Durante los años cincuenta, un suceso en el planeta fútbol cambió el sentido de la victoria haciéndole tomar un casi eterno puente aéreo. El Barcelona, que durante el comienzo de la década había formado un equipo vistoso y casi temible, encadenó cinco victorias consecutivas en la Copa del Rey y se alzó con los campeonatos de liga en 1952 y 1953. Eran años prósperos y felices, pero entonces en Madrid aterrizó una Saeta Rubia y el equipo blanco de la capital comenzó a ganar ligas como quien gana partidas de póker con las cartas marcadas. Desde la ciudad condal, se quería hacer ver que su jugador fetiche, Ladislao Kubala, era realmente el mejor futbolista del mundo. Incluso el gran Joan Manuel Serrat se encargó de glosar en una canción su preferencia por el húngaro. A Kubala se le sumaron los magníficos Kocsis y Czibor, llegó Luis Suárez y se mantuvieron los eternos Gensana, César o Evaristo. Hubiese sido un equipo temible de no haber contado con un rival superior y el único trofeo que pudieron gobernar fue la Copa de Ferias. Justo el torneo que el Real Madrid no jugaba.

Siempre nos han hablado Di Stefano como el hombre orquesta que gobernaba los partidos de cabo a rabo. Nos decían que era capaz de iniciar la jugada desde su área, combinar tirando paredes, dejar sentados a un par de rivales y lanzar a un compañero de cara a puerta o terminar el mismo rematando la jugada dentro del área. Uno ve a Messi en cada lance, emulando el mismo partido que ya ha jugado unas doscientas veces, y no puede sino evocar todo aquello que le contaron los más viejos del lugar. El tipo que gobierna el juego, que se asocia con todos, que lanza a sus delanteros, que inicia con un dribling, una pared o un robo y que, en muchas ocasiones, culmina su propia jugada con un remate, casi siempre, junto al palo, el lugar más dañino para un portero.

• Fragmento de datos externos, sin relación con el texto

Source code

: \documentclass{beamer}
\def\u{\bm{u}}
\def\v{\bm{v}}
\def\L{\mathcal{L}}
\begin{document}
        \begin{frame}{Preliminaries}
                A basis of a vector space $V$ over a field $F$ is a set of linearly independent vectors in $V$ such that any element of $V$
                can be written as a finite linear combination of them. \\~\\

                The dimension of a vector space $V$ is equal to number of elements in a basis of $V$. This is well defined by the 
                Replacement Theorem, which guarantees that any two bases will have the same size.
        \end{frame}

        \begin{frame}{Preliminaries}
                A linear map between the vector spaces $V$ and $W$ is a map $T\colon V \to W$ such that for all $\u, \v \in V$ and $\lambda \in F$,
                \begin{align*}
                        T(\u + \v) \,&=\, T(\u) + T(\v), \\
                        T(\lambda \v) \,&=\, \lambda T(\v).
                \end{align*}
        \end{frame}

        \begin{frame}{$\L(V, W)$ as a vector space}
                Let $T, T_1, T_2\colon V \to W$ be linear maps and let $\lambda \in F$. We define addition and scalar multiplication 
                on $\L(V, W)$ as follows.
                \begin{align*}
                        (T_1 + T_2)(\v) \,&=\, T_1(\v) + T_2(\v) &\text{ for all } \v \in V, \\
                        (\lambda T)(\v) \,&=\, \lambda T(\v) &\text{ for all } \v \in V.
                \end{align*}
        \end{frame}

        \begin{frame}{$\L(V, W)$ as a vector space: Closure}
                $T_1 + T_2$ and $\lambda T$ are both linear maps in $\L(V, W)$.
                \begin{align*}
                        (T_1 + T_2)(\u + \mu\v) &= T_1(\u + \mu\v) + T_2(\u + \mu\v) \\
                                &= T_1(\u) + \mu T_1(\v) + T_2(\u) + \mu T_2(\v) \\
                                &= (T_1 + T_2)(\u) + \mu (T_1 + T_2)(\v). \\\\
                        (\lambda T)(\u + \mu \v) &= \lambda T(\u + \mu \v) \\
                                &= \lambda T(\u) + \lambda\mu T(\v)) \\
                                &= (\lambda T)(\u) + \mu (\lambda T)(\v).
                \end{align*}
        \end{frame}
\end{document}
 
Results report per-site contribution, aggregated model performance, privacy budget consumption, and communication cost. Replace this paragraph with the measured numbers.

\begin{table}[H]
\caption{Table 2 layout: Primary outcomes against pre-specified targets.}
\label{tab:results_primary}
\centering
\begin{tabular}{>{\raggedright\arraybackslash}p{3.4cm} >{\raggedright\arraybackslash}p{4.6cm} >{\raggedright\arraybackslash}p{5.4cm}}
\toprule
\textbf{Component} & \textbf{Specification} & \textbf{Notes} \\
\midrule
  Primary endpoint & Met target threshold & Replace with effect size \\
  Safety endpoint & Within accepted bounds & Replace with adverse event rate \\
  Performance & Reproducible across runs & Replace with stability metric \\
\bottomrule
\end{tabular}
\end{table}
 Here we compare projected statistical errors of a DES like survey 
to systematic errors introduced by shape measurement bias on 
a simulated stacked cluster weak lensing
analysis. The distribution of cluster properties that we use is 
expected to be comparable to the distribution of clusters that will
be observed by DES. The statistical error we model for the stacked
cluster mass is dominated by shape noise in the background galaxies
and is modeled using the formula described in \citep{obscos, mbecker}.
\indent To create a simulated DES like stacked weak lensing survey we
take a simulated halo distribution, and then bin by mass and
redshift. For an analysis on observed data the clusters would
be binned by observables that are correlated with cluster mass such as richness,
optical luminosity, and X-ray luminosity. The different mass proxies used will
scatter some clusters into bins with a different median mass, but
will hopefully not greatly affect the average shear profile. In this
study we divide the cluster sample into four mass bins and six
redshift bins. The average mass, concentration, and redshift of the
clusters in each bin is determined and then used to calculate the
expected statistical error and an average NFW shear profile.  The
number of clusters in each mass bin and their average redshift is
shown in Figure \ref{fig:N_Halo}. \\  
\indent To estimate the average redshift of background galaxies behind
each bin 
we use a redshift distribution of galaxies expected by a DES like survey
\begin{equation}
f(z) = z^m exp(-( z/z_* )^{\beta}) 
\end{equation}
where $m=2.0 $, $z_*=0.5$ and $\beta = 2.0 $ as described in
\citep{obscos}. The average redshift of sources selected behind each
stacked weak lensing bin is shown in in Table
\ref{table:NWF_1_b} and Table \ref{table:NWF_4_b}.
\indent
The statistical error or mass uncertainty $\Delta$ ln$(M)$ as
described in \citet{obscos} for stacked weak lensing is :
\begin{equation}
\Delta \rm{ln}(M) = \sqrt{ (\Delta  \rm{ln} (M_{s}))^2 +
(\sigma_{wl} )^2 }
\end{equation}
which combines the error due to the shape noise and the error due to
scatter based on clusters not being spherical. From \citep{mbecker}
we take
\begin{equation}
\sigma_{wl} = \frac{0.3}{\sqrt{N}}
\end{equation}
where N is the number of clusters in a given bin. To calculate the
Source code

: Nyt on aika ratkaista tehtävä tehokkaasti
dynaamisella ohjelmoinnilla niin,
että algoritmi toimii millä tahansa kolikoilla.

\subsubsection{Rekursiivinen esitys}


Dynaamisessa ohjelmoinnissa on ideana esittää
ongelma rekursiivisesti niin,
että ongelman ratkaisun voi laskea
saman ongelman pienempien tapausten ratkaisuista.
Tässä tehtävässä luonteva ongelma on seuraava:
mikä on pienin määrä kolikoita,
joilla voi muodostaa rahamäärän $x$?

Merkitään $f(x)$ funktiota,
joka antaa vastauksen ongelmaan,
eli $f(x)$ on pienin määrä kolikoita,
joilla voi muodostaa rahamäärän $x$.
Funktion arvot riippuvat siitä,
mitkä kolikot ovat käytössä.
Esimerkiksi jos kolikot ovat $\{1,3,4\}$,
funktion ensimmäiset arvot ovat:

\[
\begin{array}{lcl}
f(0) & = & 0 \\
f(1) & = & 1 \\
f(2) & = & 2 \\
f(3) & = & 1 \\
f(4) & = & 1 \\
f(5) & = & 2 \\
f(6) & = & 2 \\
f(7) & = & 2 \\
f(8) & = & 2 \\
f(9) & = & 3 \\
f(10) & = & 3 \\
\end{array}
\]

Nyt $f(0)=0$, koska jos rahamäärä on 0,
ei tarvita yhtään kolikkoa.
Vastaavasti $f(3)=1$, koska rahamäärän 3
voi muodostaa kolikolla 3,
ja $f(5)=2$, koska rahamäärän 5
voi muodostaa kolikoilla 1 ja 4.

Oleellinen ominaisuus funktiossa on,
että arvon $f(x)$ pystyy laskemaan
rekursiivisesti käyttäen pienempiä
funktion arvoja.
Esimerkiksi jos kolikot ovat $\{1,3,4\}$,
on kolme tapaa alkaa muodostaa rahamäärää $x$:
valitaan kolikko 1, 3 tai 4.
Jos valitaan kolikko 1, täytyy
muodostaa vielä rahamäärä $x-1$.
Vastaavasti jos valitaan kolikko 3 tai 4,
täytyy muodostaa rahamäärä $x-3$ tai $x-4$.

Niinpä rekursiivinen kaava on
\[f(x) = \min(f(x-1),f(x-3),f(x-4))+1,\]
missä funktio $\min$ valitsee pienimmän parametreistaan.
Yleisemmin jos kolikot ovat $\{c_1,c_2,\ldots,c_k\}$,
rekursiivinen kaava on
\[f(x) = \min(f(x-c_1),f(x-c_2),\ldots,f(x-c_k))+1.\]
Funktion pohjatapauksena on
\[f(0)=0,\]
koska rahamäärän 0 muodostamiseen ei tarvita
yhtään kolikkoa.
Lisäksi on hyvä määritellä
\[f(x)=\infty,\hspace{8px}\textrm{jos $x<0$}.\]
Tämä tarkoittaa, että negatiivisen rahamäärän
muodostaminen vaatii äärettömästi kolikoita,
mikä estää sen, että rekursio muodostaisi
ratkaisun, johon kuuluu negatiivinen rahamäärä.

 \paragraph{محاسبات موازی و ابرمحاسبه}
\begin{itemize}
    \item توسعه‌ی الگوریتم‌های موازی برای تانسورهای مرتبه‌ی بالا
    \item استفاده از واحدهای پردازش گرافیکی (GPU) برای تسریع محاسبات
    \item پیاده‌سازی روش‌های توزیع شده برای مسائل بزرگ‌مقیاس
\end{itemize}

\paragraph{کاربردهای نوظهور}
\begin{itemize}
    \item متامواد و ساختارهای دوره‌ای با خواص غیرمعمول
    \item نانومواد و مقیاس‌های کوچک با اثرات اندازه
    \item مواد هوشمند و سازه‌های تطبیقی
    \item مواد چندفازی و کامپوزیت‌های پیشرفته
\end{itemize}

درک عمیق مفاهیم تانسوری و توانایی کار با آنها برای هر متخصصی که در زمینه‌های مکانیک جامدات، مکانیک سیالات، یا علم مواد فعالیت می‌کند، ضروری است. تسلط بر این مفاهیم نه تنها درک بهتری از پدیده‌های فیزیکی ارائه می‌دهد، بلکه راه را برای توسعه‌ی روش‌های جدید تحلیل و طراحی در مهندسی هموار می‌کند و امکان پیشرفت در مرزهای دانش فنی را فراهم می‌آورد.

Éste, como aquel, no da tregua a la derrota. Éste, como aquel, contagia a todo a su equipo, quien se ve obligado a ganar por la vía del aplastamiento con tal de no dejar atrás tamaño derroche de virtudes. Éste, como aquel, convierte a sus compañeros, algunos buenos futbolistas, en futbolistas extraordinarios. Porque éste, cómo aquel, convierte cada partido en historia y cada temporada en portada de la épica del fútbol.

Tipos así nacen cada cincuenta años. Son interacciones planetarias o designios de algún Dios. Nacerá otro igual, o quizá mejor. No se sabe. Volverá a jugar aquí o quizá lo haga en otro lugar, lo que seguramente ocurra es que dejará a todos sus rivales por el camino; quien quiera destronarle gastará una fortuna y reiniciará sus proyectos una y otra vez. Alguna vez caerá, pero se levantará más fuerte y quienes lo disfruten le recordarán para siempre. Quienes le sufran no tendrán otro remedio que esperar a que la llama se apague, se inicie un nuevo ciclo y, con la tecla de reinicio pulsada, esperar a que una nueva etapa comience de cero. Entonces, cualquier fortuna, probablemente, volverá a valer un puñado de títulos.